--- Dataset Enclosed Below ---

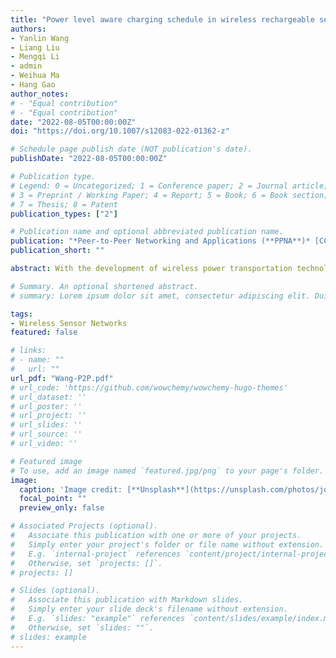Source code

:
 ```yaml
---
title: "Power level aware charging schedule in wireless rechargeable sensor network"
authors:
- Yanlin Wang
- Liang Liu
- Mengqi Li
- admin
- Weihua Ma
- Hang Gao
author_notes:
# - "Equal contribution"
# - "Equal contribution"
date: "2022-08-05T00:00:00Z"
doi: "https://doi.org/10.1007/s12083-022-01362-z"

# Schedule page publish date (NOT publication's date).
publishDate: "2022-08-05T00:00:00Z"

# Publication type.
# Legend: 0 = Uncategorized; 1 = Conference paper; 2 = Journal article;
# 3 = Preprint / Working Paper; 4 = Report; 5 = Book; 6 = Book section;
# 7 = Thesis; 8 = Patent
publication_types: ["2"]

# Publication name and optional abbreviated publication name.
publication: "*Peer-to-Peer Networking and Applications (**PPNA**)* [CCF C, SCI-Q2, IF 3.488]"
publication_short: ""

abstract: With the development of wireless power transportation technology, wireless rechargeable sensor networks (WRSN) are widely used. To prolong the lifetime of WRSNs and make sure the completion of the long-time tasks, mobile charger (MC) is scheduled to charge sensor nodes wirelessly and prolong their lifetime. Existing studies typically assume that the charging power is fixed, which is unreasonable in real scenarios because current chargers can adjust the charging power. In this paper, we take adjustable charging power into consideration and propose the power level aware charging schedule (PACS) problem, which is proved to be NP-hard. To solve the PACS problem, we discretize the network area into several grids. Then we reformulate PACS as a monotone submodular optimization problem and propose an effective algorithm to solve it. Finally, we conducted experiments to evaluate our scheme. The experiment results show that our algorithm achieves better performance than the comparison algorithms by at least 25.42% and 10% on average in terms of charging utility and survival rate.

# Summary. An optional shortened abstract.
# summary: Lorem ipsum dolor sit amet, consectetur adipiscing elit. Duis posuere tellus ac convallis placerat. Proin tincidunt magna sed ex sollicitudin condimentum.

tags:
- Wireless Sensor Networks
featured: false

# links:
# - name: ""
#   url: ""
url_pdf: "Wang-P2P.pdf"
# url_code: 'https://github.com/wowchemy/wowchemy-hugo-themes'
# url_dataset: ''
# url_poster: ''
# url_project: ''
# url_slides: ''
# url_source: ''
# url_video: ''

# Featured image
# To use, add an image named `featured.jpg/png` to your page's folder. 
image:
  caption: 'Image credit: [**Unsplash**](https://unsplash.com/photos/jdD8gXaTZsc)'
  focal_point: ""
  preview_only: false

# Associated Projects (optional).
#   Associate this publication with one or more of your projects.
#   Simply enter your project's folder or file name without extension.
#   E.g. `internal-project` references `content/project/internal-project/index.md`.
#   Otherwise, set `projects: []`.
# projects: []

# Slides (optional).
#   Associate this publication with Markdown slides.
#   Simply enter your slide deck's filename without extension.
#   E.g. `slides: "example"` references `content/slides/example/index.md`.
#   Otherwise, set `slides: ""`.
# slides: example
---
```

<!-- 
{{% callout note %}}
Click the *Cite* button above to demo the feature to enable visitors to import publication metadata into their reference management software.
{{% /callout %}}

{{% callout note %}}
Create your slides in Markdown - click the *Slides* button to check out the example.
{{% /callout %}}

Supplementary notes can be added here, including [code, math, and images](https://wowchemy.com/docs/writing-markdown-latex/). -->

--- End of Enclosed Dataset ---

■ Problem description ■
Identify the lines in the entries that hold "without" and return each one.

■ Response area ■
#   Simply enter your project's folder or file name without extension.
#   Simply enter your slide deck's filename without extension.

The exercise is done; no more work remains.